==== Input material ====
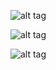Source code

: ![alt tag](https://raw.github.com/Northshoot/HelenaShow/master/img/1.png)

![alt tag](https://raw.github.com/Northshoot/HelenaShow/master/img/2.png)

![alt tag](https://raw.github.com/Northshoot/HelenaShow/master/img/3.png)
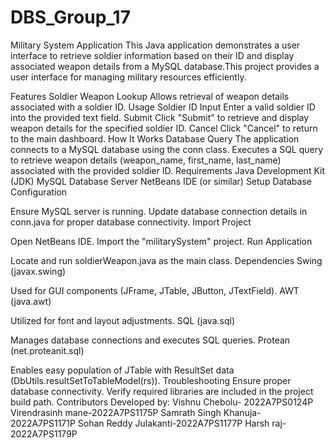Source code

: # DBS_Group_17
Military System Application
This Java application demonstrates a user interface to retrieve soldier information based on their ID and display associated weapon details from a MySQL database.This project provides a user interface for managing military resources efficiently.

Features
Soldier Weapon Lookup
Allows retrieval of weapon details associated with a soldier ID.
Usage
Soldier ID Input
Enter a valid soldier ID into the provided text field.
Submit
Click "Submit" to retrieve and display weapon details for the specified soldier ID.
Cancel
Click "Cancel" to return to the main dashboard.
How It Works
Database Query
The application connects to a MySQL database using the conn class.
Executes a SQL query to retrieve weapon details (weapon_name, first_name, last_name) associated with the provided soldier ID.
Requirements
Java Development Kit (JDK)
MySQL Database Server
NetBeans IDE (or similar)
Setup
Database Configuration

Ensure MySQL server is running.
Update database connection details in conn.java for proper database connectivity.
Import Project

Open NetBeans IDE.
Import the "militarySystem" project.
Run Application

Locate and run soldierWeapon.java as the main class.
Dependencies
Swing (javax.swing)

Used for GUI components (JFrame, JTable, JButton, JTextField).
AWT (java.awt)

Utilized for font and layout adjustments.
SQL (java.sql)

Manages database connections and executes SQL queries.
Protean (net.proteanit.sql)

Enables easy population of JTable with ResultSet data (DbUtils.resultSetToTableModel(rs)).
Troubleshooting
Ensure proper database connectivity.
Verify required libraries are included in the project build path.
Contributors
Developed by:
Vishnu Chebolu- 2022A7PS0124P
Virendrasinh mane-2022A7PS1175P
Samrath Singh Khanuja- 2022A7PS1171P
Sohan Reddy Julakanti-2022A7PS1177P
Harsh raj- 2022A7PS1179P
====
### Task prompt
Where the data above reaches the line holding "Database Configuration", begin printing, and stop after the line holding "Swing (javax.swing)". Each line must be reproduced exactly, with nothing else added.

### Finished exercise
Database Configuration

Ensure MySQL server is running.
Update database connection details in conn.java for proper database connectivity.
Import Project

Open NetBeans IDE.
Import the "militarySystem" project.
Run Application

Locate and run soldierWeapon.java as the main class.
Dependencies
Swing (javax.swing)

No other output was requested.